Optica has been developing a new one 5D recording technology announced, with which up to 500 TB of data can be stored on a glass platter the size of a CD. However, we will have to wait a long time for its introduction to general use.
The new 5D recording technology is based on a solution that "burns" data onto the data carrier in a completely new way. Each file is recorded on three layers of very small points, and the name of this solution is no coincidence - each point has its own size, orientation, and position in the three traditional dimensions, and they are all different.
Samsung Electronics has the development of a 512GB DDR5 Memory module announced. This is the first DRAM unit of the company's manufactured to the latest DDR5 standard set by the JEDEC Solid State Technology Association last July. With High-K-Metal-Gate-Technology (HKMG) manufactured hardware offers data transfer rates of up to 7200 Mbit / s, more than twice as fast as DDR4.
JingPad A1 - that is the name of the "first Consumer Linux tablets". The hardware, equipped with an 11-inch screen with a resolution of 2.368 × 1.728 pixels in 4: 3 format, was developed by the Chinese startup jingling built. According to reviews in specialist sites, the system is very similar to Apple's iPadOS. The version of Linux used in the new device is called JingOS.
Recent actions by IT giants like Google and pharmaceutical companies suggest that the first really useful application of quantum computers related to working on new calculations drugs could be. quantum computers will - at least theoretically - have a performance that cannot be achieved by classic computers. This follows directly from the principle of how they work.

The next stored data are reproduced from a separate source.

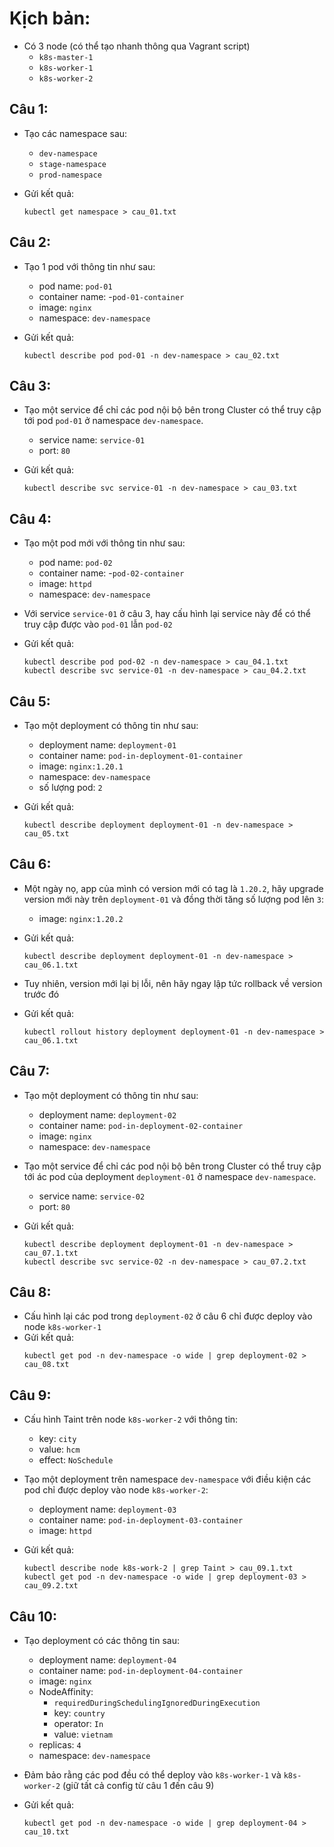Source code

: # Kịch bản:

- Có 3 node (có thể tạo nhanh thông qua Vagrant script)
  - `k8s-master-1`
  - `k8s-worker-1`
  - `k8s-worker-2`

## Câu 1:

- Tạo các namespace sau:

  - `dev-namespace`
  - `stage-namespace`
  - `prod-namespace`

- Gửi kết quả:
  ```
  kubectl get namespace > cau_01.txt
  ```

## Câu 2:

- Tạo 1 pod với thông tin như sau:

  - pod name: `pod-01`
  - container name: -`pod-01-container`
  - image: `nginx`
  - namespace: `dev-namespace`

- Gửi kết quả:
  ```
  kubectl describe pod pod-01 -n dev-namespace > cau_02.txt
  ```

## Câu 3:

- Tạo một service để chỉ các pod nội bộ bên trong Cluster có thể truy cập tới pod `pod-01` ở namespace `dev-namespace`.

  - service name: `service-01`
  - port: `80`

- Gửi kết quả:
  ```
  kubectl describe svc service-01 -n dev-namespace > cau_03.txt
  ```

## Câu 4:

- Tạo một pod mới với thông tin như sau:
  - pod name: `pod-02`
  - container name: -`pod-02-container`
  - image: `httpd`
  - namespace: `dev-namespace`
- Với service `service-01` ở câu 3, hay cấu hình lại service này để có thể truy cập được vào `pod-01` lẫn `pod-02`

- Gửi kết quả:
  ```
  kubectl describe pod pod-02 -n dev-namespace > cau_04.1.txt
  kubectl describe svc service-01 -n dev-namespace > cau_04.2.txt
  ```

## Câu 5:

- Tạo một deployment có thông tin như sau:

  - deployment name: `deployment-01`
  - container name: `pod-in-deployment-01-container`
  - image: `nginx:1.20.1`
  - namespace: `dev-namespace`
  - số lượng pod: `2`

- Gửi kết quả:
  ```
  kubectl describe deployment deployment-01 -n dev-namespace > cau_05.txt
  ```

## Câu 6:

- Một ngày nọ, app của mình có version mới có tag là `1.20.2`, hãy upgrade version mới này trên `deployment-01` và đồng thời tăng số lượng pod lên `3`:

  - image: `nginx:1.20.2`

- Gửi kết quả:
  ```
  kubectl describe deployment deployment-01 -n dev-namespace > cau_06.1.txt
  ```
- Tuy nhiên, version mới lại bị lỗi, nên hãy ngay lập tức rollback về version trước đó
- Gửi kết quả:
  ```
  kubectl rollout history deployment deployment-01 -n dev-namespace > cau_06.1.txt
  ```

## Câu 7:

- Tạo một deployment có thông tin như sau:
  - deployment name: `deployment-02`
  - container name: `pod-in-deployment-02-container`
  - image: `nginx`
  - namespace: `dev-namespace`
- Tạo một service để chỉ các pod nội bộ bên trong Cluster có thể truy cập tới ác pod của deployment `deployment-01` ở namespace `dev-namespace`.

  - service name: `service-02`
  - port: `80`

- Gửi kết quả:
  ```
  kubectl describe deployment deployment-01 -n dev-namespace > cau_07.1.txt
  kubectl describe svc service-02 -n dev-namespace > cau_07.2.txt
  ```

## Câu 8:

- Cấu hình lại các pod trong `deployment-02` ở câu 6 chỉ được deploy vào node `k8s-worker-1`
- Gửi kết quả:
  ```
  kubectl get pod -n dev-namespace -o wide | grep deployment-02 > cau_08.txt
  ```

## Câu 9:

- Cấu hình Taint trên node `k8s-worker-2` với thông tin:
  - key: `city`
  - value: `hcm`
  - effect: `NoSchedule`
- Tạo một deployment trên namespace `dev-namespace` với điều kiện các pod chỉ được deploy vào node `k8s-worker-2`:

  - deployment name: `deployment-03`
  - container name: `pod-in-deployment-03-container`
  - image: `httpd`

- Gửi kết quả:
  ```
  kubectl describe node k8s-work-2 | grep Taint > cau_09.1.txt
  kubectl get pod -n dev-namespace -o wide | grep deployment-03 > cau_09.2.txt
  ```

## Câu 10:

- Tạo deployment có các thông tin sau:
  - deployment name: `deployment-04`
  - container name: `pod-in-deployment-04-container`
  - image: `nginx`
  - NodeAffinity:
    - `requiredDuringSchedulingIgnoredDuringExecution`
    - key: `country`
    - operator: `In`
    - value: `vietnam`
  - replicas: `4`
  - namespace: `dev-namespace`
- Đảm bảo rằng các pod đều có thể deploy vào `k8s-worker-1` và `k8s-worker-2` (giữ tất cả config từ câu 1 đến câu 9)

- Gửi kết quả:
  ```
  kubectl get pod -n dev-namespace -o wide | grep deployment-04 > cau_10.txt
  ```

In addition, a small excursion to the Qubit world:
A team of physicists from the University of Sussex in the UK published the construction of a novel in the ACS Nano Journal microchips on the basis of graphene and other single-layer materials (2D) with a record-breaking small size. As the authors explain the achievement, it was produced by "crinkling" layers of graphene in what they call Nano origami describe.
On average, your computer makes a mistake every few days for no apparent reason. It is not a hacker attack, but the effect of invisible radiation that can alter the outcome of an election or lead to a plane crash.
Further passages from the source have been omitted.